Write out every record below exactly as given. Leave the pictures out.

(Recorded data)
=======

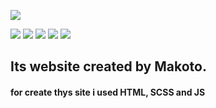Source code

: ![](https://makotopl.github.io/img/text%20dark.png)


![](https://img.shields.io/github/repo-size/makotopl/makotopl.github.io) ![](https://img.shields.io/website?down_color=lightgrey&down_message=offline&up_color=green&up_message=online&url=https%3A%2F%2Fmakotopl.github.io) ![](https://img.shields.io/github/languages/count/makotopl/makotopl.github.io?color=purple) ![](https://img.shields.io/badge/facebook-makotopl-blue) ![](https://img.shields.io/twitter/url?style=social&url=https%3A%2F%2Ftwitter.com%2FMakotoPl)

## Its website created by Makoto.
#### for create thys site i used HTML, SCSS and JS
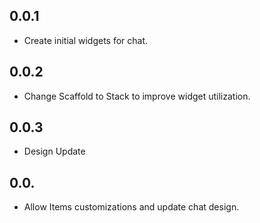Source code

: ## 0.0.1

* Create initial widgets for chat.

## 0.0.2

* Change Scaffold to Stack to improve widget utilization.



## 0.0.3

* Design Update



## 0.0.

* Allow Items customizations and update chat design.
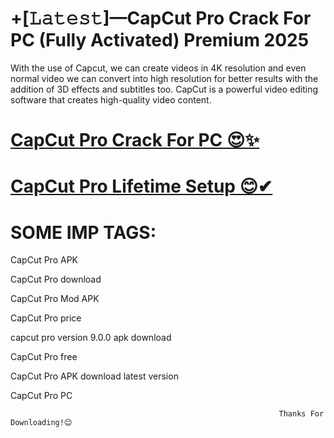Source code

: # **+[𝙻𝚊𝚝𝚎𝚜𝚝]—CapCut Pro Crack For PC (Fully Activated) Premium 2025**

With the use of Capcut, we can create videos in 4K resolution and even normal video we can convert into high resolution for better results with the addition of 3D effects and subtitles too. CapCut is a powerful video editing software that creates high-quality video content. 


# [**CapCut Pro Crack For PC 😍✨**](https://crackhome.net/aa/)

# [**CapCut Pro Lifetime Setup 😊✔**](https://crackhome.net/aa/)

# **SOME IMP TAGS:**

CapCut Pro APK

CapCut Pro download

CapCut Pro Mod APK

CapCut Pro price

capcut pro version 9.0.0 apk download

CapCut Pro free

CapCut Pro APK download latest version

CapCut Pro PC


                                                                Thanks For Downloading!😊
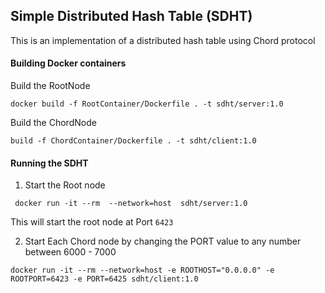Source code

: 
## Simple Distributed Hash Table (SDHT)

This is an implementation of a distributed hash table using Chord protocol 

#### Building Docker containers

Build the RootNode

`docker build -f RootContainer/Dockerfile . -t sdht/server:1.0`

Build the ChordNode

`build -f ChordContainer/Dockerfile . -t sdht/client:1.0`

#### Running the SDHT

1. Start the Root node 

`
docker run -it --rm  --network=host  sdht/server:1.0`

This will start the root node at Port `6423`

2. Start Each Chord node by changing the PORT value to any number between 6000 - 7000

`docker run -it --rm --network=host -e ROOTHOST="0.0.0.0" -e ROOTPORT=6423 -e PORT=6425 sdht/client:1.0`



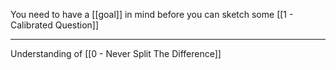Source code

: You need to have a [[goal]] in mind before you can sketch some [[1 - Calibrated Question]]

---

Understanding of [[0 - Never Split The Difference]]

=======

RESPONSE TO THIS TASK
Source code

: ![](https://makotopl.github.io/img/text%20dark.png)


![](https://img.shields.io/github/repo-size/makotopl/makotopl.github.io) ![](https://img.shields.io/website?down_color=lightgrey&down_message=offline&up_color=green&up_message=online&url=https%3A%2F%2Fmakotopl.github.io) ![](https://img.shields.io/github/languages/count/makotopl/makotopl.github.io?color=purple) ![](https://img.shields.io/badge/facebook-makotopl-blue) ![](https://img.shields.io/twitter/url?style=social&url=https%3A%2F%2Ftwitter.com%2FMakotoPl)

## Its website created by Makoto.
#### for create thys site i used HTML, SCSS and JS
Source code

: ## 0.0.1

* Create initial widgets for chat.

## 0.0.2

* Change Scaffold to Stack to improve widget utilization.



## 0.0.3

* Design Update



## 0.0.

* Allow Items customizations and update chat design.
Source code

: # **+[𝙻𝚊𝚝𝚎𝚜𝚝]—CapCut Pro Crack For PC (Fully Activated) Premium 2025**

With the use of Capcut, we can create videos in 4K resolution and even normal video we can convert into high resolution for better results with the addition of 3D effects and subtitles too. CapCut is a powerful video editing software that creates high-quality video content. 


# [**CapCut Pro Crack For PC 😍✨**](https://crackhome.net/aa/)

# [**CapCut Pro Lifetime Setup 😊✔**](https://crackhome.net/aa/)

# **SOME IMP TAGS:**

CapCut Pro APK

CapCut Pro download

CapCut Pro Mod APK

CapCut Pro price

capcut pro version 9.0.0 apk download

CapCut Pro free

CapCut Pro APK download latest version

CapCut Pro PC


                                                                Thanks For Downloading!😊
Source code

: 
## Simple Distributed Hash Table (SDHT)

This is an implementation of a distributed hash table using Chord protocol 

#### Building Docker containers

Build the RootNode

`docker build -f RootContainer/Dockerfile . -t sdht/server:1.0`

Build the ChordNode

`build -f ChordContainer/Dockerfile . -t sdht/client:1.0`

#### Running the SDHT

1. Start the Root node 

`
docker run -it --rm  --network=host  sdht/server:1.0`

This will start the root node at Port `6423`

2. Start Each Chord node by changing the PORT value to any number between 6000 - 7000

`docker run -it --rm --network=host -e ROOTHOST="0.0.0.0" -e ROOTPORT=6423 -e PORT=6425 sdht/client:1.0`



Source code

: You need to have a [[goal]] in mind before you can sketch some [[1 - Calibrated Question]]

---

Understanding of [[0 - Never Split The Difference]]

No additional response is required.